Systemic racism can be difficult to comprehend when it doesn't affect you.
In her latest blog for Express, Jade Ecobichon-Gray, who has been sharing her experiences as a mixed-race woman in Jersey, talks through the facts and figures evidencing the issue and its impact on Black people, ending with a challenging question...
"In 2018 I attended a debate at the Pan African Society, which posed the question ‘Is Britain a Post-Racial Society?’ The term post-racial means that we as a society no longer have an issue with race, and Black people are no longer treated differently than their white counterparts.
Whilst it would be easy to look at the increased multiculturalism in our society as evidence that we are indeed living in a post-racial world, there was not a single person present that evening who felt they could realistically answer in the affirmative. Why? Because systemic racism is still very much active in our society and its suffocating tendrils continue to pervasively wrap themselves around all aspects of the Black lived experience with devastating consequences.
What do we mean when we say systemic racism?

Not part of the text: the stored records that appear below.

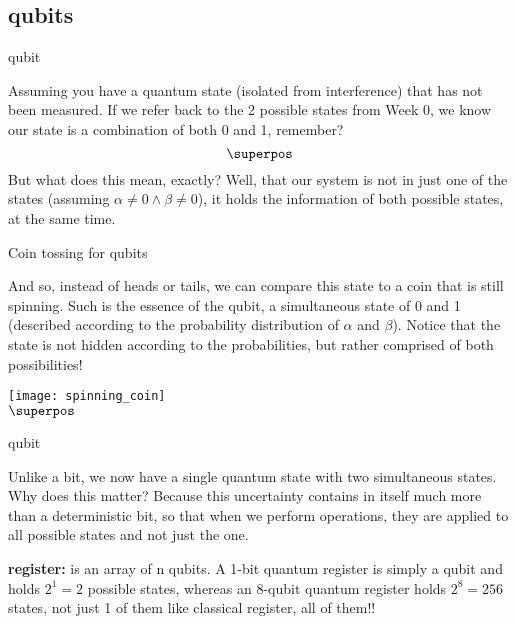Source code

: \documentclass[aspectratio=43]{beamer}
\begin{document}
\subsection{qubits}
\begin{frame}{qubit}
    \begin{card}
    Assuming you have a quantum state (isolated from interference) that has not been measured. If we refer back to the 2 possible states from Week 0, we know our state is a combination of both 0 and 1, remember? \begin{equation*}
        \superpos
    \end{equation*}
    But what does this mean, exactly? Well, that our system is not in just one of the states (assuming $\alpha \neq 0 \wedge \beta \neq 0$), it holds the information of both possible states, at the same time.
    \end{card}
\pagenumber
\end{frame}

\begin{frame}{Coin tossing for qubits}
    \begin{card}
        And so, instead of heads or tails, we can compare this state to a coin that is still spinning. Such is the essence of the qubit, a simultaneous state of 0 and 1 (described according to the probability distribution of $\alpha$ and $\beta$).  Notice that the state is not hidden according to the probabilities, but rather comprised of both possibilities!
    \end{card}
    \begin{center}
        \texttt{[image: spinning\_coin]}
        \\$\superpos$
    \end{center}
\pagenumber
\end{frame}

\begin{frame}{qubit}
    \begin{card}
        Unlike a bit, we now have a single quantum state with two simultaneous states. Why does this matter? Because this uncertainty contains in itself much more than a deterministic bit, so that when we perform operations, they are applied to all possible states and not just the one.
    \end{card}
	\begin{cardTiny}
		\textbf{\q register:} is an array of n qubits. A 1-bit quantum register is simply a qubit and holds $2^1 = 2$ possible states, whereas an 8-qubit quantum register holds $2^8 = 256$ states, not just 1 of them like classical register, all of them!!
	\end{cardTiny}
\pagenumber
\end{frame}
\end{document}
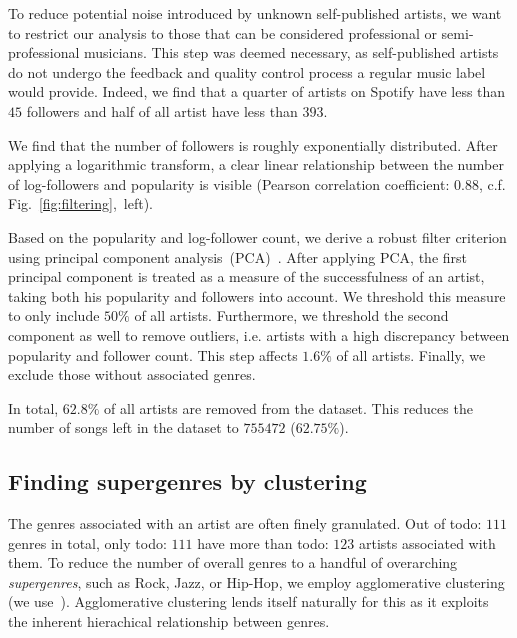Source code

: \documentclass{article}
\newcommand{\todo}[1]{{\color{red}todo: #1}}
\begin{document}

To reduce potential noise introduced by unknown self-published artists, we want to restrict our analysis to those that can be considered professional or semi-professional musicians. This step was deemed necessary, as self-published artists do not undergo the feedback and quality control process a regular music label would provide. Indeed, we find that a quarter of artists on Spotify have less than $45$ followers and half of all artist have less than $393$.

We find that the number of followers is roughly exponentially distributed. After applying a logarithmic transform, a clear linear relationship between the number of log-followers and popularity is visible (Pearson correlation coefficient: $0.88$, c.f. Fig.~\ref{fig:filtering},~left). 

Based on the popularity and log-follower count, we derive a robust filter criterion using principal component analysis~(PCA)~\cite{jolliffe2016principal}. After applying PCA, the first principal component is treated as a measure of the successfulness of an artist, taking both his popularity and followers into account. We threshold this measure to only include $50\%$ of all artists. Furthermore, we threshold the second component as well to remove outliers, i.e. artists with a high discrepancy between popularity and follower count. This step affects $1.6\%$ of all artists. Finally, we exclude those without associated genres.

In total, $62.8\%$ of all artists are removed from the dataset. This reduces the number of songs left in the dataset to $755472$ ($62.75\%$).

\subsection{Finding supergenres by clustering}
\label{sec:genre_clustering}
The genres associated with an artist are often finely granulated. Out of \todo{$111$} genres in total, only \todo{$111$} have more than \todo{$123$} artists associated with them. To reduce the number of overall genres to a handful of overarching \emph{supergenres}, such as Rock, Jazz, or Hip-Hop, we employ agglomerative clustering~\cite{ward1963hierarchical} (we use~\cite{scikit-learn}). Agglomerative clustering lends itself naturally for this as it exploits the inherent hierachical relationship between genres.
\end{document}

Glen Harris, the president of Race Forward, describes it as "the complex interaction of culture, policy and institutions that holds in place the outcomes we see in our lives."
Pictured: Jade Ecobichon-Gray.
There are many people in society who would deny that Black people face worse outcomes in all aspects of their lives than any other racial group, who would deny that the systems, structures, institutions and processes in today’s society actively cause harm or deny opportunities to anyone. This is a rhetoric I have sadly heard far too much of in recent weeks, and it is a dangerous one to proliferate. Denying the very real statistics and very real lived experience of Black people is wilful ignorance of a human rights issue. And it is a human rights issue. Systemic racism is killing Black people, not just in the US but everywhere in the world.
Systemic racism can be difficult to comprehend if it doesn’t affect you.
It can be difficult to acknowledge just how devastating its impact can be. But can you imagine waking up every morning knowing that the systems, structures, institutions and processes that determine how you move through society, how you live in society, how you thrive in society, are ALL stacked against you? Why? Because they were made that way.
Our society and all of its systems, structures, institutions and processes were built on the belief that Black people are inferior to White people. White supremacy was created as a justification for colonisation and slavery, because if you could convince society that Black people were savage, animalistic, sub-human and lacking in basic intelligence, then the barbaric and inhumane practice of slavery was not being inflicted on your fellow man, and you could rest easy that you would not find yourself being sold into chattel slavery.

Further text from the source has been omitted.